> Input material:
^^^^^^^^

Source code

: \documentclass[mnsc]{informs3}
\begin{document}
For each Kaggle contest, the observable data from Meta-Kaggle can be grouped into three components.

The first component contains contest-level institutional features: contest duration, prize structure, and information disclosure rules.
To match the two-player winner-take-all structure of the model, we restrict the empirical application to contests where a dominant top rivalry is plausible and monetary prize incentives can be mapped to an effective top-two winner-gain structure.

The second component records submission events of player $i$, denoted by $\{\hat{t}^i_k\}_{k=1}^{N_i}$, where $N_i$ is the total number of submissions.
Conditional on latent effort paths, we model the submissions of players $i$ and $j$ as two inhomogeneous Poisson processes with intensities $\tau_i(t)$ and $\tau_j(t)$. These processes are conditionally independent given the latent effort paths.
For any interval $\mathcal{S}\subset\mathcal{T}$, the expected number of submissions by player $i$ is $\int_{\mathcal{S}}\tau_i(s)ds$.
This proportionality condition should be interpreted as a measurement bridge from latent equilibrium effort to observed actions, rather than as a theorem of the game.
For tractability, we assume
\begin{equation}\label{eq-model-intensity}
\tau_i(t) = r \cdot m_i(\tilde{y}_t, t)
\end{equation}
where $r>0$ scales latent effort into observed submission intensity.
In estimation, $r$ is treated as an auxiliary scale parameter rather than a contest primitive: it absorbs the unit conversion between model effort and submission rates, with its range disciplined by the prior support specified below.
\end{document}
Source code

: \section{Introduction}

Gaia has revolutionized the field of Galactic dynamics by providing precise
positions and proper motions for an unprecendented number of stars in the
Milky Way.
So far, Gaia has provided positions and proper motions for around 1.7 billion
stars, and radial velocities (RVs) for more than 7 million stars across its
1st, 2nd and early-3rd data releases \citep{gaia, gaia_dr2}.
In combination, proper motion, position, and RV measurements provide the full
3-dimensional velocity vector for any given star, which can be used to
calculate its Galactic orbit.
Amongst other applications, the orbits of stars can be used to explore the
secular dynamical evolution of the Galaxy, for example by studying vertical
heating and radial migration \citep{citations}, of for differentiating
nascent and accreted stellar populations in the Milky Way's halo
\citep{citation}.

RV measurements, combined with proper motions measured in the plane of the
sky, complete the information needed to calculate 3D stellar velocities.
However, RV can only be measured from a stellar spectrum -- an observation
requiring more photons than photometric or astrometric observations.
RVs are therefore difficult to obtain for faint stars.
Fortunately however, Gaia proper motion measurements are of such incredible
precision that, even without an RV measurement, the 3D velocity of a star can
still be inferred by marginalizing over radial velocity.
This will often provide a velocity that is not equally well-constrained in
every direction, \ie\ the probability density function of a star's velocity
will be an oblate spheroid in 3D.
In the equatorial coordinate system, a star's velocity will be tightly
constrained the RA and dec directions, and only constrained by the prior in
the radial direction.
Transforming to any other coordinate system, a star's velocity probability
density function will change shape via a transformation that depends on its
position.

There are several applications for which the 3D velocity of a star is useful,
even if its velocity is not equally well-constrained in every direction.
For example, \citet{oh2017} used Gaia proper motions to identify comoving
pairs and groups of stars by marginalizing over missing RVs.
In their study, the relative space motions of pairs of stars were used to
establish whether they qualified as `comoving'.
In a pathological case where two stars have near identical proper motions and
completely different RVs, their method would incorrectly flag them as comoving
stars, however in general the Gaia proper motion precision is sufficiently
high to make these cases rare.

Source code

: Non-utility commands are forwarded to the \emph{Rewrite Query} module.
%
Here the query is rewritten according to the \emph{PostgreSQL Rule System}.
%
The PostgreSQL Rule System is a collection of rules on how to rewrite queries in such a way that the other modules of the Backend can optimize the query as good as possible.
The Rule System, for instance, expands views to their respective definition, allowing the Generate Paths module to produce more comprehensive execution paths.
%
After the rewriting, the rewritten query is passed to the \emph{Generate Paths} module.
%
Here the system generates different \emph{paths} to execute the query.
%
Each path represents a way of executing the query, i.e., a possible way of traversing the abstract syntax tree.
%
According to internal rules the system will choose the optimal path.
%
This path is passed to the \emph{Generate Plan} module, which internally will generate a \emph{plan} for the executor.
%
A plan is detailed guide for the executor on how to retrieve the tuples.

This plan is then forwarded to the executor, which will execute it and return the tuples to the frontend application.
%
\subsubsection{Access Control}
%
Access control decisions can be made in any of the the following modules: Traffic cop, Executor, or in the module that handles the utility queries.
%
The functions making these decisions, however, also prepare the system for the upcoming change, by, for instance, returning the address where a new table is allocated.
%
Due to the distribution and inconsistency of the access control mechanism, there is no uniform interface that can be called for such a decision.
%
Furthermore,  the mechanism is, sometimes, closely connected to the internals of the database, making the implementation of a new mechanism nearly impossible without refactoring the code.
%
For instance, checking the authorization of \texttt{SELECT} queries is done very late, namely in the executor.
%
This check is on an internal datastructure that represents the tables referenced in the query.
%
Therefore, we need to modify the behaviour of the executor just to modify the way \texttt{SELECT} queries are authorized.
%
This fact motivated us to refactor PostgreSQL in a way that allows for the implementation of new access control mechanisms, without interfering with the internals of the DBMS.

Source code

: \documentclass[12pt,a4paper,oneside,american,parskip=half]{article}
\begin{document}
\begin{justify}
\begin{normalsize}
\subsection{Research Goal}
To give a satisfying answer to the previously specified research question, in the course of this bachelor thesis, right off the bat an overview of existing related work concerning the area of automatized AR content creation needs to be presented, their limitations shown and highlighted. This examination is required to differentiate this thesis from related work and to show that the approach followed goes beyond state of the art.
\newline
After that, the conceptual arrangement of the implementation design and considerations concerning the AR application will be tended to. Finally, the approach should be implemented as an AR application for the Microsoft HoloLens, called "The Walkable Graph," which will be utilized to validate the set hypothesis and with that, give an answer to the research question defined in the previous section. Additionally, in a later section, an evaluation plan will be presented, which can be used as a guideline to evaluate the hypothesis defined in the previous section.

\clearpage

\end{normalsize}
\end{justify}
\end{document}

^^^^^^^^

> Work item: Please return only the lines above, starting at the line that has "The first component" and ending at the line that has "To match the", keeping both and leaving each one unchanged.

> Written response:
The first component contains contest-level institutional features: contest duration, prize structure, and information disclosure rules.
To match the two-player winner-take-all structure of the model, we restrict the empirical application to contests where a dominant top rivalry is plausible and monetary prize incentives can be mapped to an effective top-two winner-gain structure.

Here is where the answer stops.